══ Supplied records ══

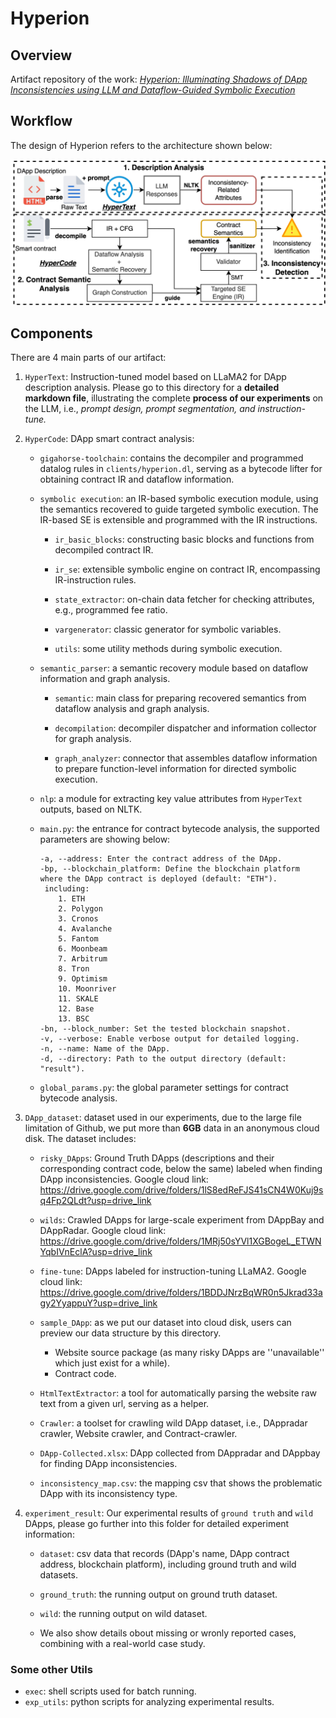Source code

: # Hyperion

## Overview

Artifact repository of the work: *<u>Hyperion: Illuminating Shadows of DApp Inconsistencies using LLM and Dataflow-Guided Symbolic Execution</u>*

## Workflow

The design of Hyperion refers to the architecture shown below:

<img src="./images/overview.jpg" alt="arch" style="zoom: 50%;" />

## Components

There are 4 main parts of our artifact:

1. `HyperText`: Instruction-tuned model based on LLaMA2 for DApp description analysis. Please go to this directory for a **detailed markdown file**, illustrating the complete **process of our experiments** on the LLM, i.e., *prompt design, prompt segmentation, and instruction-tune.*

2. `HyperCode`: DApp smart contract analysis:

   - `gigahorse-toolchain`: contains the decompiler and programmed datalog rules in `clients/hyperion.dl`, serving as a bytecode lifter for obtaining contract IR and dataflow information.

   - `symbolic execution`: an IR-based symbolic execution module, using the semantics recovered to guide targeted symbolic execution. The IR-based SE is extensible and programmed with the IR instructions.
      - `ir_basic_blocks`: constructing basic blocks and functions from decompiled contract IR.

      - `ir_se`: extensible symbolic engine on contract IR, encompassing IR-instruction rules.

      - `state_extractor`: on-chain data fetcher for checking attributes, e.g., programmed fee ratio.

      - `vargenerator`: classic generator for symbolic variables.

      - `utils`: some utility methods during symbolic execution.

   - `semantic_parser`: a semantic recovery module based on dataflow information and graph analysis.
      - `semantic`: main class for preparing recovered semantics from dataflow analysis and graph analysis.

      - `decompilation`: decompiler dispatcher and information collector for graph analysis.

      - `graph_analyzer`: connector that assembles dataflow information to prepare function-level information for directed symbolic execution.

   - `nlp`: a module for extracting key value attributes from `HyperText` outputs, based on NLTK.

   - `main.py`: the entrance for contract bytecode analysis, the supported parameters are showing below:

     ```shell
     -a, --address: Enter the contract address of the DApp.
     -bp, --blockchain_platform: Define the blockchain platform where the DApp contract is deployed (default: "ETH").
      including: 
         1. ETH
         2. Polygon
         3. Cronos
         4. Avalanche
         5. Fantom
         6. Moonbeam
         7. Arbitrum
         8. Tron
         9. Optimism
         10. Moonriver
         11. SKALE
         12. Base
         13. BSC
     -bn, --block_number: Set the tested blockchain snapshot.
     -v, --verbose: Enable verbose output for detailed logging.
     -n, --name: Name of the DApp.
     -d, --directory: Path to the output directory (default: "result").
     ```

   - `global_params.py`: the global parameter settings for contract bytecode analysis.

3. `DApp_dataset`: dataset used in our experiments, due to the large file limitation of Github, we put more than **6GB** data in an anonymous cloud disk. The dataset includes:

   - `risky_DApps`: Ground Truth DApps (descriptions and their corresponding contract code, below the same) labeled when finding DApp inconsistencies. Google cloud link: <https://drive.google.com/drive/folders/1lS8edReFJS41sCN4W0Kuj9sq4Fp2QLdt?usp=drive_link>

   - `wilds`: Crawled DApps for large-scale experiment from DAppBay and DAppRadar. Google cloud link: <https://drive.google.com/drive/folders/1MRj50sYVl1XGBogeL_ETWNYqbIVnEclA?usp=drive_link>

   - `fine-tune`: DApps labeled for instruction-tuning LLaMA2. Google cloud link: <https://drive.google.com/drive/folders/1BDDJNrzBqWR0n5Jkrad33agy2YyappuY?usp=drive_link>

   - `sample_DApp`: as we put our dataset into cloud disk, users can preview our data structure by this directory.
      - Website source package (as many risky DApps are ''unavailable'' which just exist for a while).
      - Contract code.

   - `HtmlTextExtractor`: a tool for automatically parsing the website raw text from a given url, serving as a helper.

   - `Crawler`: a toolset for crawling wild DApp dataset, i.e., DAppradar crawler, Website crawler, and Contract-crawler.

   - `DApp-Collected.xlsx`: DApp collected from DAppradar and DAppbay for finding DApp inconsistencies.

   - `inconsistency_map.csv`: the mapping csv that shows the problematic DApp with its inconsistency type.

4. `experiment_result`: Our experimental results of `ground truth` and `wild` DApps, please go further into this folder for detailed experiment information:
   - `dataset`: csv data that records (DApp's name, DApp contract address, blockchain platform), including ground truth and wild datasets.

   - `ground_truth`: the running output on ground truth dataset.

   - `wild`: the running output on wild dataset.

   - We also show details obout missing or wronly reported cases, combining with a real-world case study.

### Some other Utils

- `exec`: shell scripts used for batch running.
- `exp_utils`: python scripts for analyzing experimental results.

═══

● Work order:
Output the entries above exactly, without their pictures.

● Response to the exercise:
Source code

: # Hyperion

## Overview

Artifact repository of the work: *<u>Hyperion: Illuminating Shadows of DApp Inconsistencies using LLM and Dataflow-Guided Symbolic Execution</u>*

## Workflow

The design of Hyperion refers to the architecture shown below:

<img src="./images/overview.jpg" alt="arch" style="zoom: 50%;" />

## Components

There are 4 main parts of our artifact:

1. `HyperText`: Instruction-tuned model based on LLaMA2 for DApp description analysis. Please go to this directory for a **detailed markdown file**, illustrating the complete **process of our experiments** on the LLM, i.e., *prompt design, prompt segmentation, and instruction-tune.*

2. `HyperCode`: DApp smart contract analysis:

   - `gigahorse-toolchain`: contains the decompiler and programmed datalog rules in `clients/hyperion.dl`, serving as a bytecode lifter for obtaining contract IR and dataflow information.

   - `symbolic execution`: an IR-based symbolic execution module, using the semantics recovered to guide targeted symbolic execution. The IR-based SE is extensible and programmed with the IR instructions.
      - `ir_basic_blocks`: constructing basic blocks and functions from decompiled contract IR.

      - `ir_se`: extensible symbolic engine on contract IR, encompassing IR-instruction rules.

      - `state_extractor`: on-chain data fetcher for checking attributes, e.g., programmed fee ratio.

      - `vargenerator`: classic generator for symbolic variables.

      - `utils`: some utility methods during symbolic execution.

   - `semantic_parser`: a semantic recovery module based on dataflow information and graph analysis.
      - `semantic`: main class for preparing recovered semantics from dataflow analysis and graph analysis.

      - `decompilation`: decompiler dispatcher and information collector for graph analysis.

      - `graph_analyzer`: connector that assembles dataflow information to prepare function-level information for directed symbolic execution.

   - `nlp`: a module for extracting key value attributes from `HyperText` outputs, based on NLTK.

   - `main.py`: the entrance for contract bytecode analysis, the supported parameters are showing below:

     ```shell
     -a, --address: Enter the contract address of the DApp.
     -bp, --blockchain_platform: Define the blockchain platform where the DApp contract is deployed (default: "ETH").
      including: 
         1. ETH
         2. Polygon
         3. Cronos
         4. Avalanche
         5. Fantom
         6. Moonbeam
         7. Arbitrum
         8. Tron
         9. Optimism
         10. Moonriver
         11. SKALE
         12. Base
         13. BSC
     -bn, --block_number: Set the tested blockchain snapshot.
     -v, --verbose: Enable verbose output for detailed logging.
     -n, --name: Name of the DApp.
     -d, --directory: Path to the output directory (default: "result").
     ```

   - `global_params.py`: the global parameter settings for contract bytecode analysis.

3. `DApp_dataset`: dataset used in our experiments, due to the large file limitation of Github, we put more than **6GB** data in an anonymous cloud disk. The dataset includes:

   - `risky_DApps`: Ground Truth DApps (descriptions and their corresponding contract code, below the same) labeled when finding DApp inconsistencies. Google cloud link: <https://drive.google.com/drive/folders/1lS8edReFJS41sCN4W0Kuj9sq4Fp2QLdt?usp=drive_link>

   - `wilds`: Crawled DApps for large-scale experiment from DAppBay and DAppRadar. Google cloud link: <https://drive.google.com/drive/folders/1MRj50sYVl1XGBogeL_ETWNYqbIVnEclA?usp=drive_link>

   - `fine-tune`: DApps labeled for instruction-tuning LLaMA2. Google cloud link: <https://drive.google.com/drive/folders/1BDDJNrzBqWR0n5Jkrad33agy2YyappuY?usp=drive_link>

   - `sample_DApp`: as we put our dataset into cloud disk, users can preview our data structure by this directory.
      - Website source package (as many risky DApps are ''unavailable'' which just exist for a while).
      - Contract code.

   - `HtmlTextExtractor`: a tool for automatically parsing the website raw text from a given url, serving as a helper.

   - `Crawler`: a toolset for crawling wild DApp dataset, i.e., DAppradar crawler, Website crawler, and Contract-crawler.

   - `DApp-Collected.xlsx`: DApp collected from DAppradar and DAppbay for finding DApp inconsistencies.

   - `inconsistency_map.csv`: the mapping csv that shows the problematic DApp with its inconsistency type.

4. `experiment_result`: Our experimental results of `ground truth` and `wild` DApps, please go further into this folder for detailed experiment information:
   - `dataset`: csv data that records (DApp's name, DApp contract address, blockchain platform), including ground truth and wild datasets.

   - `ground_truth`: the running output on ground truth dataset.

   - `wild`: the running output on wild dataset.

   - We also show details obout missing or wronly reported cases, combining with a real-world case study.

### Some other Utils

- `exec`: shell scripts used for batch running.
- `exp_utils`: python scripts for analyzing experimental results.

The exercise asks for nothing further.